Turnitin.com and Other Resources Against Plagiarism

By Lauren Haberkorn

Turnitin.com logoPlagiarism has always been an issue in the academic world, but as new tools for detection have become available, students, teachers, and professionals have become more aware of just how big of an issue plagiarism really is. The media has done its job of making us aware of the many accusations of plagiarism that seem to multiple right before our eyes. We are left to wonder—is plagiarism on the rise, or have we only just begun to catch it?

Many students in the university setting are aware of the increase in plagiarism awareness. With the start of the new school year, teachers have reinforced the existing rules and introduced students to new resources, such as turnitin.com. Upon a teacher’s request, students are required to use a class code and password, set up a user name, and submit his or her paper to the website. The website can detect plagiarism that teachers may not have caught themselves, and can access thousands of resources a student may have copied from, or failed to cite.

Students, however, are not the only ones under inspection. The professional world has always taken the time to further inspect the originality of a persons’ work.

In an article published by the Associated Press, in September of 2010, reporter Jacques Billeaud, describes the allegations against Democrat Rodney Glassman who ran against Republican John McCain for the United States Senate. According to Billeaud the allegation is as follows, “Rodney Glassman’s 246-page research paper on teaching children about agriculture contains at least five identical or nearly identical sentences from earlier works by other authors, without footnotes or direct attribution to those works” (2010 Billeaud). Glassman now must deal with this accusation and if found guilty, it will not matter if what he did was intentional or not—he will face the consequences.

Unfortunately, lack of education on the subject matter of plagiarism does not seem to stand out as the reason behind the problem. Professional writers and journalists have had their work come into question as well. Craig Silverman, a reporter for the Columbia Journalism Review, challenges newspapers and magazines to utilize the services available to us today. He states, “…it seems newspaper and magazine companies aren’t interested in checking their work for plagiarism. That’s worth examining given that over the past two weeks, The Daily Beast and The New York Times discovered they had plagiarists on staff”. On a more comforting note, Silverman does remind us that iThenticate, one of the largest and most expensive plagiarism detection services, “has relationships with seventy-five publishers of scientific journals” (2010 Silverman).

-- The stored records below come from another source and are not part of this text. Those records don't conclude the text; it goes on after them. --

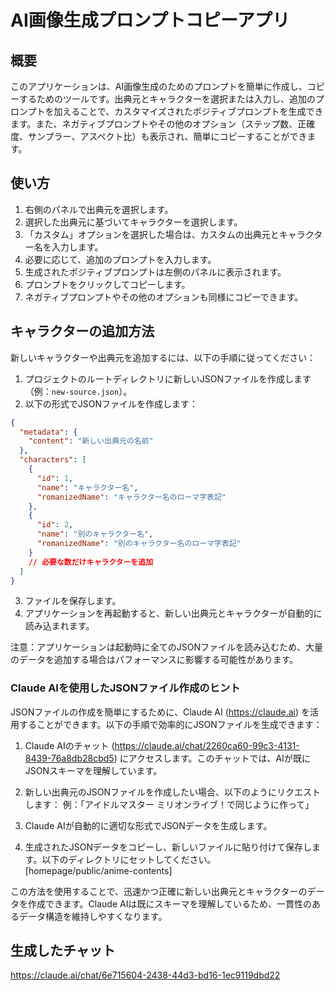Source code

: # AI画像生成プロンプトコピーアプリ

## 概要

このアプリケーションは、AI画像生成のためのプロンプトを簡単に作成し、コピーするためのツールです。出典元とキャラクターを選択または入力し、追加のプロンプトを加えることで、カスタマイズされたポジティブプロンプトを生成できます。また、ネガティブプロンプトやその他のオプション（ステップ数、正確度、サンプラー、アスペクト比）も表示され、簡単にコピーすることができます。

## 使い方

1. 右側のパネルで出典元を選択します。
2. 選択した出典元に基づいてキャラクターを選択します。
3. 「カスタム」オプションを選択した場合は、カスタムの出典元とキャラクター名を入力します。
4. 必要に応じて、追加のプロンプトを入力します。
5. 生成されたポジティブプロンプトは左側のパネルに表示されます。
6. プロンプトをクリックしてコピーします。
7. ネガティブプロンプトやその他のオプションも同様にコピーできます。

## キャラクターの追加方法

新しいキャラクターや出典元を追加するには、以下の手順に従ってください：

1. プロジェクトのルートディレクトリに新しいJSONファイルを作成します（例：`new-source.json`）。
2. 以下の形式でJSONファイルを作成します：

```json
{
  "metadata": {
    "content": "新しい出典元の名前"
  },
  "characters": [
    {
      "id": 1,
      "name": "キャラクター名",
      "romanizedName": "キャラクター名のローマ字表記"
    },
    {
      "id": 2,
      "name": "別のキャラクター名",
      "romanizedName": "別のキャラクター名のローマ字表記"
    }
    // 必要な数だけキャラクターを追加
  ]
}
```

3. ファイルを保存します。
4. アプリケーションを再起動すると、新しい出典元とキャラクターが自動的に読み込まれます。

注意：アプリケーションは起動時に全てのJSONファイルを読み込むため、大量のデータを追加する場合はパフォーマンスに影響する可能性があります。

### Claude AIを使用したJSONファイル作成のヒント

JSONファイルの作成を簡単にするために、Claude AI (https://claude.ai) を活用することができます。以下の手順で効率的にJSONファイルを生成できます：

1. Claude AIのチャット (https://claude.ai/chat/2260ca60-99c3-4131-8439-76a8db28cbd5) にアクセスします。このチャットでは、AIが既にJSONスキーマを理解しています。

2. 新しい出典元のJSONファイルを作成したい場合、以下のようにリクエストします：
   例：「アイドルマスター ミリオンライブ！で同じように作って」

3. Claude AIが自動的に適切な形式でJSONデータを生成します。

4. 生成されたJSONデータをコピーし、新しいファイルに貼り付けて保存します。以下のディレクトリにセットしてください。
[homepage/public/anime-contents]

この方法を使用することで、迅速かつ正確に新しい出典元とキャラクターのデータを作成できます。Claude AIは既にスキーマを理解しているため、一貫性のあるデータ構造を維持しやすくなります。

## 生成したチャット
https://claude.ai/chat/6e715604-2438-44d3-bd16-1ec9119dbd22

Perhaps students can take comfort in the fact, that they are not the only one under such scrutiny today. Furthermore, the required plagiarism exams and the extra time it takes to submit a paper to “turnitin.com” may help a student in the future. For many students, a professor exposing a wrongdoing is a lot less embarrassing than the entire world exposing your mistake five years from now when you’re writing for the New York Times.

Lauren Haberkorn is a junior studying Corporate Communication in the Diederich College of Communication

1 Response to “Turnitin.com and Other Resources Against Plagiarism”

  1. 1 scott March 25, 2011 at 3:20 pm

    The first time I ever heard of Turnitin was when I caught them crawling my blog, adding my writing to their database. Presumably they were doing this against the chance that someone might plagiarize me. I kept wondering, though, whether it was ethical for them to utilize my words to advance their business goals without my permission. Eventually I put a stop to it, preventing them from using any more of my content.

    Recognizing the need to weed out plagiarists in academic settings, I often wonder whether it is used as a lame substitute for actually reading student work (or reading it thoroughly). It’s time-consuming to wade through dozens or hundreds of student papers, and such work requires a lot of faculty hours. To what extent do services like Turnitin enable institutions to understaff their classrooms? I certainly don’t know, but it thought concerns me.

    Also, I keep thinking it’s a matter of time before some enterprising student finds a way to put his/her professor’s dissertation through the same wringer that student work is–to the embarrassment of the entire institution. So far I don’t think anyone has done this, but again, it’s a worrisome thought.